Zespół New Jersey na inaugurację NHL zaliczył dwa zwycięstwa, ale do końca sezonu zasadniczego pozostało jeszcze 80 meczów.

Ondrej Palat w maju wznosił w górę puchar za mistrzostwo świata. W piątek wystąpił w inauguracyjnym meczu NHL, a potem wrócił do USA, by być przy narodzinach dziecka. Fot. SIPA/PressFocus

NHL

Praga, stolica aktualnych mistrzów świata, była w centrum zainteresowania hokejowych fanów. Po raz siódmy w miejscowej Arenie O2 został inaugurowany sezon najlepszej ligi świata NHL w ramach tzw. Global Series. Tym razem zaszczyt przypadł zespołom New Jersey Devils i Buffalo Sabres. Nim obie drużyny rozpoczęły rywalizację, na tafli było niezwykle uroczyście. Jaromir Jagr, niewątpliwie czeski hokeista nr 1 w NHL, symbolicznie zainaugurował spotkanie, rzucając krążek na lód. W Pradze było odświętnie i na galowo. Natomiast na tafli „Diabły" potwierdziły, że w tym sezonie mierzą wysoko i awans do play off jest obowiązkiem. Zespół z New Jersey wygrał oba spotkania 4:1 i 3:1.

Powody do radości miał Sheldon Keefe, który zaliczył dwa zwycięstwa w roli trenera. Keefe miał trochę obaw przed tymi potyczkami, bowiem w okresie przygotowawczym jego drużyna prezentowała się poniżej oczekiwań. Jednak podczas inauguracji spisała się wybornie. - Kreowaliśmy wiele sytuacji i, co najważniejsze, potrafiliśmy wykorzystywać podbramkowe okazje – stwierdził 44-letni trener, który zaliczył udany debiut w nowej drużynie.

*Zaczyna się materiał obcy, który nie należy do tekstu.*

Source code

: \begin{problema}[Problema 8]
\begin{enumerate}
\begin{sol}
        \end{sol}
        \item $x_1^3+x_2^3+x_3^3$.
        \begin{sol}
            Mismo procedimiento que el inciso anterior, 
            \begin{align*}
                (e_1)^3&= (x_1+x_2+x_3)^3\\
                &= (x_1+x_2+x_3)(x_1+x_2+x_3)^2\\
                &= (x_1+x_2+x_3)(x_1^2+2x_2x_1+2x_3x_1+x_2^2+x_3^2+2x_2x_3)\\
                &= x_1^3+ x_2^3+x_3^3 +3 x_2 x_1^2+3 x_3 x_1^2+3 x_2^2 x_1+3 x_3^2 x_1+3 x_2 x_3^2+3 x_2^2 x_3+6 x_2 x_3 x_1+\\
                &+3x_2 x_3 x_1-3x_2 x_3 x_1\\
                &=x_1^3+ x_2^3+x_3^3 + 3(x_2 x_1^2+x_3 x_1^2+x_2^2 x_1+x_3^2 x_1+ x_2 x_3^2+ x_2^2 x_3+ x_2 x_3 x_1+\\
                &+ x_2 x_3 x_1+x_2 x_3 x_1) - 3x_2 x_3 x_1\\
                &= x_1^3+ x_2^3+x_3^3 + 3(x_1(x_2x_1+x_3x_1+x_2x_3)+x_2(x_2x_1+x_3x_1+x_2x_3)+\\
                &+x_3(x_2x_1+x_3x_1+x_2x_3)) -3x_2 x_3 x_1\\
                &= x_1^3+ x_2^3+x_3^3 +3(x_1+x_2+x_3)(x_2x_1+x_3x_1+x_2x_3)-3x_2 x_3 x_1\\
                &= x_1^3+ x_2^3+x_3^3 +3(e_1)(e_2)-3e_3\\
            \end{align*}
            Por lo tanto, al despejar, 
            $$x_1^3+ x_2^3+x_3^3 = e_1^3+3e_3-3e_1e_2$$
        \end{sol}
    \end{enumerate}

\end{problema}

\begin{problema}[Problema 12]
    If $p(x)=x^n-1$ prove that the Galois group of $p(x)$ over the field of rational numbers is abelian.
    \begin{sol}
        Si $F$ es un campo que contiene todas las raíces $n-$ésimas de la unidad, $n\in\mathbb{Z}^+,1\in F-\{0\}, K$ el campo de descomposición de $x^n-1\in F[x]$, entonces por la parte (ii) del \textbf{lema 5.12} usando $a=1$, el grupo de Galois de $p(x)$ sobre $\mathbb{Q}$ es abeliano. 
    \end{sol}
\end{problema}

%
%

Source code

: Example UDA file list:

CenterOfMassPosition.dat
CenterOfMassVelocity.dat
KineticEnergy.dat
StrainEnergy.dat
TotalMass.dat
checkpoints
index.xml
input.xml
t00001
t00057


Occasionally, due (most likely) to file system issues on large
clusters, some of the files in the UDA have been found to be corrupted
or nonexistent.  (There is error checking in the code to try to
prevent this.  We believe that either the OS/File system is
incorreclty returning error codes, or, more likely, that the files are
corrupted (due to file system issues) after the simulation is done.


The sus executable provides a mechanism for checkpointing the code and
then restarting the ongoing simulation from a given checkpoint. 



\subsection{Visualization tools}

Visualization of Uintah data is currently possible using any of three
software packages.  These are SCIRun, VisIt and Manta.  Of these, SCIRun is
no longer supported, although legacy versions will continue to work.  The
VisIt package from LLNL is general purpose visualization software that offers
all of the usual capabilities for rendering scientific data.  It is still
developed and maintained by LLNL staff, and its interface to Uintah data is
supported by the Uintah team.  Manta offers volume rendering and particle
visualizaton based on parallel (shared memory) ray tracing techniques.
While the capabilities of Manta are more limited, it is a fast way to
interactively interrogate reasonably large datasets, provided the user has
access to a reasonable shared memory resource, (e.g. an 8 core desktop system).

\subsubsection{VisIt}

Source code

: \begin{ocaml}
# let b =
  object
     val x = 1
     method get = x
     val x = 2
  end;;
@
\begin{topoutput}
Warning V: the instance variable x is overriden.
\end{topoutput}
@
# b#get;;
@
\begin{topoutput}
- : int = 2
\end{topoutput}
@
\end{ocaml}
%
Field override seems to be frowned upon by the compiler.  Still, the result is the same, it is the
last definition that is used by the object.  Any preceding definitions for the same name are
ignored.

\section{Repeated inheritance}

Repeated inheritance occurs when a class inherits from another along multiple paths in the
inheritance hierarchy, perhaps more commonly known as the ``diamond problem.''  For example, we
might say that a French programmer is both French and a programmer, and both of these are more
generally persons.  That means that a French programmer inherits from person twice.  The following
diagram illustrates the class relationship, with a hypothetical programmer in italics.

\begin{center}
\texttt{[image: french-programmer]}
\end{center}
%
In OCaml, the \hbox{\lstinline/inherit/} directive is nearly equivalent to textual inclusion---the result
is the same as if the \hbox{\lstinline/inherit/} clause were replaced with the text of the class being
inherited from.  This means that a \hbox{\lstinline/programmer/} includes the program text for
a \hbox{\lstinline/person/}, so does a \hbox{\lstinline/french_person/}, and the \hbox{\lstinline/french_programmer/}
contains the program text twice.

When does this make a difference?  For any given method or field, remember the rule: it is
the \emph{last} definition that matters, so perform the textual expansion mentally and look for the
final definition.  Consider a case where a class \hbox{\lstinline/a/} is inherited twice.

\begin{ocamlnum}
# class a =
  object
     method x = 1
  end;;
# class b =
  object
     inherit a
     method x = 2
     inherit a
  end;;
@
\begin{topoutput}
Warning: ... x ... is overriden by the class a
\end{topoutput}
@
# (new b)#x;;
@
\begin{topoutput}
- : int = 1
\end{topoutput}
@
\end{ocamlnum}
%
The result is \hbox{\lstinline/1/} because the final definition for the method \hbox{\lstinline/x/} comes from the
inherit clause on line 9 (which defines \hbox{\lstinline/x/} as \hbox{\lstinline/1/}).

W pierwszym spotkaniu, wygranym 4:1 (2:0, 1:0, 1:1), na wysokości zadania stanął bramkarz „Diabłów” Jacob Markstrom, który obronił 30 strzałów i mocno wsparł zespół. Na dobrą sprawę wszystko rozstrzygnęło się w ciągu dwóch pierwszych tercji. Zaczęło się od trafienia Stefana Noesena (9 min). Ukko-Pekka Luukkonen (19 obron) w 1. tercji został pokonany jeszcze przez Jonathana Kovacevicia (16), który przy pierwszym trafieniu zaliczył podanie. A potem do bramki „Szabel” trafiali jeszcze Nico Hischier (24) oraz Paul Cotter (58, do pustej). Rywale zrewanżowali się tylko jednym trafieniem - Markstroma pokonał Owen Power (51).

- To było niezwykłe wydarzenie, bo wygraliśmy pierwsze spotkanie pod kuratelą naszych rodzin oraz przyjaciół – perorował po meczu Ondrej Palat, mistrz świata z Frydka-Mistka, który błyskawicznie wrócił do New Jersey, by być przy narodzinach dziecka.

W rewanżu po bezbramkowej premierowej odsłonie w drugiej za sprawą Tage'a Thompsona „Szable” objęły prowadzenie (29), ale potem trafiały „Diabły”, wygrywając 3:1 (0:0, 1:1, 2:0). Wyrównującego gola zdobył Semus Casey (32, w przewadze), grając po raz drugi w NHL. Potem Devona Leviego (34 skuteczne interwencje) pokonali Paul Cotter (48) oraz Timo Meier (55).

JJ Peterka, napastnik Buffalo, w 1. tercji po uderzeniu przez obrońcę New Jersey Brendena Dillona doznał wstrząśnienia mózgu, nie pojawił się na tafli i teraz czeka go dłuższa przerwa. Obie drużyny wróciły za ocean i będą przygotowywać się do kolejnych występów. „Diabły” zagrają u siebie z Toronto, zaś „Szable” z Los Angeles.